DLMF NIST Math Functions Scraper
AIDEVELOPER TOOLS
DLMF NIST Math Functions Scraper
Scrapes the NIST Digital Library of Mathematical Functions (DLMF) — the authoritative reference for special functions in mathematics and physics — to produce a structured, machine-readable corpus of numbered equations with MathML, LaTeX source, and associated metadata.
What it does
The actor performs a three-level hierarchical crawl:
- Index — discovers all 36 DLMF chapters from the homepage
- Chapter pages — discovers all sections within each chapter (typically 10–20 sections)
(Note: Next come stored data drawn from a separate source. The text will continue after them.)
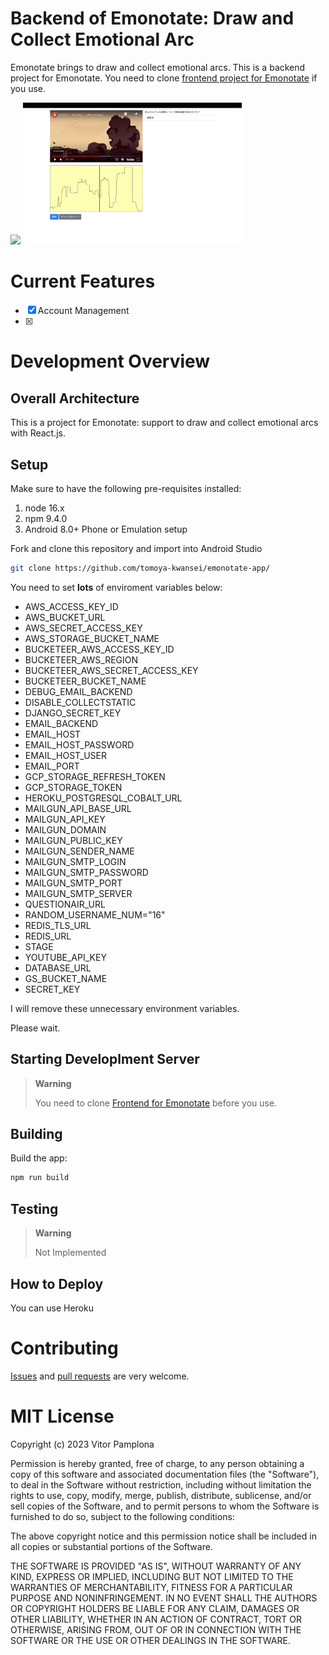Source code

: # Backend of Emonotate: Draw and Collect Emotional Arc

Emonotate brings to draw and collect emotional arcs. 
This is a backend project for Emonotate.
You need to clone [frontend project for Emonotate](https://github.com/tomoya-kwansei/emonotate-app) if you use.

<img src="./docs/screenshots/home1.png" data-canonical-src="./docs/screenshots/home1.png" width="350px"/>
<img src="./docs/screenshots/home2.png" data-canonical-src="./docs/screenshots/home2.png" width="350px"/>

# Current Features

- [x] Account Management
- [x] 

# Development Overview

## Overall Architecture 
This is a project for Emonotate: support to draw and collect emotional arcs with React.js.

## Setup

Make sure to have the following pre-requisites installed:
1. node 16.x
2. npm 9.4.0
3. Android 8.0+ Phone or Emulation setup

Fork and clone this repository and import into Android Studio
```bash
git clone https://github.com/tomoya-kwansei/emonotate-app/
```

You need to set **lots** of  enviroment variables below:
* AWS_ACCESS_KEY_ID
* AWS_BUCKET_URL
* AWS_SECRET_ACCESS_KEY
* AWS_STORAGE_BUCKET_NAME
* BUCKETEER_AWS_ACCESS_KEY_ID
* BUCKETEER_AWS_REGION
* BUCKETEER_AWS_SECRET_ACCESS_KEY
* BUCKETEER_BUCKET_NAME
* DEBUG_EMAIL_BACKEND
* DISABLE_COLLECTSTATIC
* DJANGO_SECRET_KEY
* EMAIL_BACKEND
* EMAIL_HOST
* EMAIL_HOST_PASSWORD
* EMAIL_HOST_USER
* EMAIL_PORT
* GCP_STORAGE_REFRESH_TOKEN
* GCP_STORAGE_TOKEN
* HEROKU_POSTGRESQL_COBALT_URL
* MAILGUN_API_BASE_URL
* MAILGUN_API_KEY
* MAILGUN_DOMAIN
* MAILGUN_PUBLIC_KEY
* MAILGUN_SENDER_NAME
* MAILGUN_SMTP_LOGIN
* MAILGUN_SMTP_PASSWORD
* MAILGUN_SMTP_PORT
* MAILGUN_SMTP_SERVER
* QUESTIONAIR_URL
* RANDOM_USERNAME_NUM="16"
* REDIS_TLS_URL
* REDIS_URL
* STAGE
* YOUTUBE_API_KEY
* DATABASE_URL
* GS_BUCKET_NAME
* SECRET_KEY

I will remove these unnecessary environment variables. 

Please wait.

## Starting Developlment Server
> **Warning**
>
> You need to clone [Frontend for Emonotate](https://github.com/tomoya-kwansei/emonotate-app) before you use.

## Building
Build the app:
```bash
npm run build
```

## Testing
> **Warning**
>
> Not Implemented

## How to Deploy
You can use Heroku

# Contributing

[Issues](https://github.com/tomoya-kwansei/emonotate-backend/issues) and [pull requests](https://github.com/tomoya-kwansei/emonotate-backend/pulls) are very welcome.

# MIT License

Copyright (c) 2023 Vitor Pamplona

Permission is hereby granted, free of charge, to any person obtaining a copy
of this software and associated documentation files (the "Software"), to deal
in the Software without restriction, including without limitation the rights
to use, copy, modify, merge, publish, distribute, sublicense, and/or sell
copies of the Software, and to permit persons to whom the Software is
furnished to do so, subject to the following conditions:

The above copyright notice and this permission notice shall be included in all
copies or substantial portions of the Software.

THE SOFTWARE IS PROVIDED "AS IS", WITHOUT WARRANTY OF ANY KIND, EXPRESS OR
IMPLIED, INCLUDING BUT NOT LIMITED TO THE WARRANTIES OF MERCHANTABILITY,
FITNESS FOR A PARTICULAR PURPOSE AND NONINFRINGEMENT. IN NO EVENT SHALL THE
AUTHORS OR COPYRIGHT HOLDERS BE LIABLE FOR ANY CLAIM, DAMAGES OR OTHER
LIABILITY, WHETHER IN AN ACTION OF CONTRACT, TORT OR OTHERWISE, ARISING FROM,
OUT OF OR IN CONNECTION WITH THE SOFTWARE OR THE USE OR OTHER DEALINGS IN THE
SOFTWARE.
- Section pages — extracts every numbered equation including MathML, LaTeX TeX source, plain-text rendering, referenced symbols, and the canonical permalink
Across all 36 chapters the DLMF contains approximately 5,000–10,000 numbered equations. A full crawl completes in minutes at the default concurrency.
Output fields
| Field | Description |
|---|---|
chapter |
Chapter number (integer, 1–36) |
section |
Section identifier, e.g. 1.2 |
title |
Section title, e.g. Elementary Algebra |
equation_number |
DLMF equation number, e.g. 1.2.1 |
equation_mathml |
Full MathML XML for the equation |
equation_tex |
LaTeX source recovered from MathML alttext attribute |
equation_text |
Unicode plain-text rendering of the equation |
constraints |
Constraint text associated with the equation (if any) |
referenced_functions |
Pipe-separated list of symbol/function names referenced |
url |
Canonical DLMF permalink, e.g. http://dlmf.nist.gov/1.2.E1 |
Use cases
- Symbolic math / CAS training data — verified special-function formulas with LaTeX and MathML
- RAG / vector search corpora — ground-truth equation database for scientific-computing AI agents
- Formula search engines — structured index of equations by chapter/section with canonical IDs
- Verification datasets — NIST-authoritative identities for function evaluations
Input parameters
| Parameter | Type | Default | Description |
|---|---|---|---|
maxItems |
integer | 10 | Maximum number of equations to scrape (0 = unlimited) |
startChapter |
integer | 1 | First chapter to crawl (1–36) |
endChapter |
integer | 36 | Last chapter to crawl (1–36, omit for all) |
Example output record
{
"chapter": 1,
"section": "1.2",
"title": "Elementary Algebra",
"equation_number": "1.2.1",
"equation_tex": "\\genfrac{(}{)}{0.0pt}{}{n}{k}=\\frac{n!}{(n-k)!k!}",
"equation_text": "(nk)=n!/(n−k)!k!",
"constraints": "",
"referenced_functions": "(mn): binomial coefficient | !: factorial (as in n!) | n: nonnegative integer",
"url": "http://dlmf.nist.gov/1.2.E1"
}
Notes
- The DLMF is a US government publication (NIST). Content is in the public domain.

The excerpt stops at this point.